Stuart remains calm on the outside, but the fact his jaw is slightly shaking is a dead giveaway that he’s raging. Colin just wants to keep the peace between the group, but Helen has found a way to make Stuart bite herself, as she looks back in an almost arrogant way. Once again, there is an unbearable tension between the friends with only the roaring noise of the bandit in the corner being played soaking up some of the atmosphere. Helen gets Jakes attention as he returns from the toilet to inform him about a film her and Colin had watched together the previous night.

“Oh, Jake, you like horror films, we watched one last night – it was absolutely brilliant, I’ll lend it you.”

Helen has worded this to intentionally sound like she is filling the silences – for no reason other than to annoy Stuart – just to stir the pot of him resenting couples and the fact that Helen and Colin were together last night – even though they’re a couple. The roar of the bandit being played echo’s though the tense atmosphere, the ‘pinging’ noise from the ice colliding with the glass as someone takes another drink seems louder than ever before. Jake pulls another cigarette out from is pack and soaks in the secret resentment each of his friends have for one another, he lights a cigarette and blows the smoke directly down the centre of the table they are all sat at.

Who’s going to be the first to give in and make constructive conversation?
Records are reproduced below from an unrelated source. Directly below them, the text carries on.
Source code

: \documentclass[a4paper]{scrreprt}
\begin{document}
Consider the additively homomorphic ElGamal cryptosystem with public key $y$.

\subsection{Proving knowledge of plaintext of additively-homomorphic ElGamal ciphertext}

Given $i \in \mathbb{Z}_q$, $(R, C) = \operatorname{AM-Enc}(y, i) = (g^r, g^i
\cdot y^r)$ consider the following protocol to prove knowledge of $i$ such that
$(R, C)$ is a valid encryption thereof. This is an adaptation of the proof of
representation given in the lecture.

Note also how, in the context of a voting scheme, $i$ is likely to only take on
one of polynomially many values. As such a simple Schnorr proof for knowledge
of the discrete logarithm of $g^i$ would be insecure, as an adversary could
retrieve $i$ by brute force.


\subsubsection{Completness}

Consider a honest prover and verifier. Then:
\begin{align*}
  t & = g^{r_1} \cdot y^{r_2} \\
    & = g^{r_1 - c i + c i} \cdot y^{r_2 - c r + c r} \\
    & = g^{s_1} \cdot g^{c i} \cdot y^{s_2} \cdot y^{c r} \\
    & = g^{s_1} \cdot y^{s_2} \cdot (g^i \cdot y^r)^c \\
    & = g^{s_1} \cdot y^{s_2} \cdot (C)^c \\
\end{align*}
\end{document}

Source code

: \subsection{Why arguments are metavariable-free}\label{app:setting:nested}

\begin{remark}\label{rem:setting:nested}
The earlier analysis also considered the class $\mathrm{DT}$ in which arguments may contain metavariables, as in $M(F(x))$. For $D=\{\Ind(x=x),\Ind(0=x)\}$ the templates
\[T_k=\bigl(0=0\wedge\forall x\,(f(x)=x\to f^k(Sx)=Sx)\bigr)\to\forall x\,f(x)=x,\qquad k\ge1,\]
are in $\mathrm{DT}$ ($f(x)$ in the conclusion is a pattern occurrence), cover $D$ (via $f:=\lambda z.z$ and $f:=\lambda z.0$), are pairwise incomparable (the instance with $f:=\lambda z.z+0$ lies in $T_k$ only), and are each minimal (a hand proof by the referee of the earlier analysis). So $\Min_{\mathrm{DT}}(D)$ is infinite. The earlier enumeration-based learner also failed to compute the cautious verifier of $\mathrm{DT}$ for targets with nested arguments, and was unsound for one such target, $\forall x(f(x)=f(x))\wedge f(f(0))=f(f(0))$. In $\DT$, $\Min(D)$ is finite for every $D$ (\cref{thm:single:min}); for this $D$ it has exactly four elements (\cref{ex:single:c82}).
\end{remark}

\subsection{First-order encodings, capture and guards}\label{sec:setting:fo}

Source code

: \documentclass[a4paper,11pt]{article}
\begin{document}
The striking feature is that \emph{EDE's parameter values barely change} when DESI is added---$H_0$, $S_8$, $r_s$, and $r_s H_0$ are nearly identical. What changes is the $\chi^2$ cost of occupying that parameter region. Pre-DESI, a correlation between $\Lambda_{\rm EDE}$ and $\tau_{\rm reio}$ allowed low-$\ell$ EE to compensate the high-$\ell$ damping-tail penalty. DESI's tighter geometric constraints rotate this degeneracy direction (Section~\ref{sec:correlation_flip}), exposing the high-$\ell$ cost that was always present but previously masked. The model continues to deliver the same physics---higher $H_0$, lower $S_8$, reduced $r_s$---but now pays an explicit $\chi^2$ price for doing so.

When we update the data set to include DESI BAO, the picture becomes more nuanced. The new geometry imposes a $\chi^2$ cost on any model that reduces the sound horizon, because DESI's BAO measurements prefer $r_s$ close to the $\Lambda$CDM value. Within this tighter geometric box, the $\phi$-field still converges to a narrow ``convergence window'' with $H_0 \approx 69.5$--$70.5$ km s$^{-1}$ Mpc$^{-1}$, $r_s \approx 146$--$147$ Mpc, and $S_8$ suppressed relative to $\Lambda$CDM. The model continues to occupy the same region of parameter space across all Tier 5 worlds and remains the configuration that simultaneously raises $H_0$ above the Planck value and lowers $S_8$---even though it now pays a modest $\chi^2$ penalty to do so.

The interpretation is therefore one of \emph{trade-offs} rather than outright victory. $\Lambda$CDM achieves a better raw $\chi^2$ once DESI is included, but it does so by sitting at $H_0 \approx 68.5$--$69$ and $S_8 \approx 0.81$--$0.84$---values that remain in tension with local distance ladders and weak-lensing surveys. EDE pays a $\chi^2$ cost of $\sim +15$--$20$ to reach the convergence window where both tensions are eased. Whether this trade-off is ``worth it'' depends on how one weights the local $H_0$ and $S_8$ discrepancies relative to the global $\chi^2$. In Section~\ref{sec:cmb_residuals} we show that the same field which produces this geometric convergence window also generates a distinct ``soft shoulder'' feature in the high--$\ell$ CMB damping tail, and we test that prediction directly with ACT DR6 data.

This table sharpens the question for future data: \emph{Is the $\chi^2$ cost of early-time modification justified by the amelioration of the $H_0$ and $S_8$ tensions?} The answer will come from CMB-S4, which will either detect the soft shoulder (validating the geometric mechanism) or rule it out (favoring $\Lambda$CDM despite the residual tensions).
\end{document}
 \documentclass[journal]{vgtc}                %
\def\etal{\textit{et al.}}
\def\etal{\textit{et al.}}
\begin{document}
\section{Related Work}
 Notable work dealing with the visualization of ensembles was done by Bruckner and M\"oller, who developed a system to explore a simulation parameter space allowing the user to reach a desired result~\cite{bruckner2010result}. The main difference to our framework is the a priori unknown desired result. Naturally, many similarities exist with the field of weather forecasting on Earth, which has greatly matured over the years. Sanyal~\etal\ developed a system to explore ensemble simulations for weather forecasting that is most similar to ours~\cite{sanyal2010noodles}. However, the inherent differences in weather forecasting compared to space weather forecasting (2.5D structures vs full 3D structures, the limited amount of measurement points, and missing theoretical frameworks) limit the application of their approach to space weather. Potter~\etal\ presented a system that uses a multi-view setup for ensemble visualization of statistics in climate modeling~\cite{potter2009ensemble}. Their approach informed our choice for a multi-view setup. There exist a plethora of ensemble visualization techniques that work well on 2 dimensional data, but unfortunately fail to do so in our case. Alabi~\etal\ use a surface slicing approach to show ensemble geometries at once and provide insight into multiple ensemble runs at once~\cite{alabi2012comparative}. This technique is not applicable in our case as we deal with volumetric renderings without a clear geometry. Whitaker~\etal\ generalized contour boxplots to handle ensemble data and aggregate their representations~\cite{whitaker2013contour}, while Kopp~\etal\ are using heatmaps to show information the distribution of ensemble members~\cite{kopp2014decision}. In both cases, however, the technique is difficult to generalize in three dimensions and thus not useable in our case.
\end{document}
The entire social etiquette when boiled down is based on where everyone stands on the social ladder they have created – there is a veil of false trust and happiness for each other that has surrounded each person and a general bitterness and dislike for anyone doing better than themselves.

Why are they friends with one another? Coming to the pub with your friends is supposed to be an ‘escape’ from the brutal reality of work and a place to avoid the politics and social divide – but this is where it happens on a more personal level. The drive to appear like you have your future planned out for yourself is something they all desperately desire. The reality of this situation is as a twenty-something year old, not one of these people have a clue what their future holds – but thrive to have the image and persona that they have everything laid out for themselves. Being in the pub with their closest acquaintances, none of them can ever fully relax or let their ‘guard’ down for the fear and humiliation of being viciously pounced on or have a lecture forced down their throats about how they should live their life – this is from the group of people who are considered ‘friends’. Subliminally, they all know the games they are playing, but are too proud to address this fact, thus; everyone quietly away keeps attempting to better themselves at the same time as putting their friends down so their own stature remains unblemished. It’s the social competition and struggle that they all feed off in order to land what they believe to be their rightful place on top of the heap – whether it is financially, physically, mentally or socially.

The silence is killed by the barman yelling ‘last orders’ throughout the bar – time to go home, time to go home where they can finally unmask and accept who they truly are as opposed to the role they have forced themselves to portray all day.